┏━━
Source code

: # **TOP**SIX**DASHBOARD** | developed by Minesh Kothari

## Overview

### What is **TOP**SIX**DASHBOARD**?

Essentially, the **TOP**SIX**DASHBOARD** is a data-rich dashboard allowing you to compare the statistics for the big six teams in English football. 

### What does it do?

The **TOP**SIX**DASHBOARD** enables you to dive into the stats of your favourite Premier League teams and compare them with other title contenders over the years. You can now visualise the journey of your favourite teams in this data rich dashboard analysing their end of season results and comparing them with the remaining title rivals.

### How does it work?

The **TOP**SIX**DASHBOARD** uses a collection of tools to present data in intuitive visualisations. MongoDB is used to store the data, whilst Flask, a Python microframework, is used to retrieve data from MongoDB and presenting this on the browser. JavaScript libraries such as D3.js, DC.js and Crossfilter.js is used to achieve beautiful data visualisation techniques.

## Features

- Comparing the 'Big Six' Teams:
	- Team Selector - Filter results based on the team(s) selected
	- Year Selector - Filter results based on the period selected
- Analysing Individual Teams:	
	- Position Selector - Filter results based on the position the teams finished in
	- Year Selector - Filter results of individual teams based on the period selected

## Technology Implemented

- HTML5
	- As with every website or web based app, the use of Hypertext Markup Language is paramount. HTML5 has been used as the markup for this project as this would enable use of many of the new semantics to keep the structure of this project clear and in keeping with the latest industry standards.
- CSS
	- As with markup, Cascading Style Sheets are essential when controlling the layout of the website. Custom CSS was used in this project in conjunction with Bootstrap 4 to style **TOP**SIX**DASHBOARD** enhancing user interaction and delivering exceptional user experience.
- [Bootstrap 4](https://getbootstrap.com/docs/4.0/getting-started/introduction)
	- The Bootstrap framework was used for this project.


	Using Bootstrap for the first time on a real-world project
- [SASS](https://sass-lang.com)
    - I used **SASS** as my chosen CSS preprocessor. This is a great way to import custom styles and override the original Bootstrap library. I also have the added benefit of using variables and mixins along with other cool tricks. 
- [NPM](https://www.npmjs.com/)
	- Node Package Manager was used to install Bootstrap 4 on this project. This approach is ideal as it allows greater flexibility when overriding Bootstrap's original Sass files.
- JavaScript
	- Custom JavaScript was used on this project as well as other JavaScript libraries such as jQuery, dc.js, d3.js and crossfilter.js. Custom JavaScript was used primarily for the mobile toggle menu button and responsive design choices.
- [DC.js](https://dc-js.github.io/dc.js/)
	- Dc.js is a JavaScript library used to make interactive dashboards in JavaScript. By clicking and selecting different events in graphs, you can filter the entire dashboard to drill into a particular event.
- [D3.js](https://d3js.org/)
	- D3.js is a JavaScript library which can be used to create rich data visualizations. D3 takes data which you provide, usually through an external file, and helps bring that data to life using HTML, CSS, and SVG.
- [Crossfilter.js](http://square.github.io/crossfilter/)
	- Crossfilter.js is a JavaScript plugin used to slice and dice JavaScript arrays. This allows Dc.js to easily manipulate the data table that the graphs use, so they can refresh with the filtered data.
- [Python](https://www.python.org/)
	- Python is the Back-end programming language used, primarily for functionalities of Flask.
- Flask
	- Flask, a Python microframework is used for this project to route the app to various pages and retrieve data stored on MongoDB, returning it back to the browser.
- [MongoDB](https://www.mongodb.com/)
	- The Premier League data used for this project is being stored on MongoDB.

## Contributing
┗━━
Return the whole listing as it stands. Nothing may be altered.

Reply:
Source code

: # **TOP**SIX**DASHBOARD** | developed by Minesh Kothari

## Overview

### What is **TOP**SIX**DASHBOARD**?

Essentially, the **TOP**SIX**DASHBOARD** is a data-rich dashboard allowing you to compare the statistics for the big six teams in English football. 

### What does it do?

The **TOP**SIX**DASHBOARD** enables you to dive into the stats of your favourite Premier League teams and compare them with other title contenders over the years. You can now visualise the journey of your favourite teams in this data rich dashboard analysing their end of season results and comparing them with the remaining title rivals.

### How does it work?

The **TOP**SIX**DASHBOARD** uses a collection of tools to present data in intuitive visualisations. MongoDB is used to store the data, whilst Flask, a Python microframework, is used to retrieve data from MongoDB and presenting this on the browser. JavaScript libraries such as D3.js, DC.js and Crossfilter.js is used to achieve beautiful data visualisation techniques.

## Features

- Comparing the 'Big Six' Teams:
	- Team Selector - Filter results based on the team(s) selected
	- Year Selector - Filter results based on the period selected
- Analysing Individual Teams:	
	- Position Selector - Filter results based on the position the teams finished in
	- Year Selector - Filter results of individual teams based on the period selected

## Technology Implemented

- HTML5
	- As with every website or web based app, the use of Hypertext Markup Language is paramount. HTML5 has been used as the markup for this project as this would enable use of many of the new semantics to keep the structure of this project clear and in keeping with the latest industry standards.
- CSS
	- As with markup, Cascading Style Sheets are essential when controlling the layout of the website. Custom CSS was used in this project in conjunction with Bootstrap 4 to style **TOP**SIX**DASHBOARD** enhancing user interaction and delivering exceptional user experience.
- [Bootstrap 4](https://getbootstrap.com/docs/4.0/getting-started/introduction)
	- The Bootstrap framework was used for this project.


	Using Bootstrap for the first time on a real-world project
- [SASS](https://sass-lang.com)
    - I used **SASS** as my chosen CSS preprocessor. This is a great way to import custom styles and override the original Bootstrap library. I also have the added benefit of using variables and mixins along with other cool tricks. 
- [NPM](https://www.npmjs.com/)
	- Node Package Manager was used to install Bootstrap 4 on this project. This approach is ideal as it allows greater flexibility when overriding Bootstrap's original Sass files.
- JavaScript
	- Custom JavaScript was used on this project as well as other JavaScript libraries such as jQuery, dc.js, d3.js and crossfilter.js. Custom JavaScript was used primarily for the mobile toggle menu button and responsive design choices.
- [DC.js](https://dc-js.github.io/dc.js/)
	- Dc.js is a JavaScript library used to make interactive dashboards in JavaScript. By clicking and selecting different events in graphs, you can filter the entire dashboard to drill into a particular event.
- [D3.js](https://d3js.org/)
	- D3.js is a JavaScript library which can be used to create rich data visualizations. D3 takes data which you provide, usually through an external file, and helps bring that data to life using HTML, CSS, and SVG.
- [Crossfilter.js](http://square.github.io/crossfilter/)
	- Crossfilter.js is a JavaScript plugin used to slice and dice JavaScript arrays. This allows Dc.js to easily manipulate the data table that the graphs use, so they can refresh with the filtered data.
- [Python](https://www.python.org/)
	- Python is the Back-end programming language used, primarily for functionalities of Flask.
- Flask
	- Flask, a Python microframework is used for this project to route the app to various pages and retrieve data stored on MongoDB, returning it back to the browser.
- [MongoDB](https://www.mongodb.com/)
	- The Premier League data used for this project is being stored on MongoDB.

## Contributing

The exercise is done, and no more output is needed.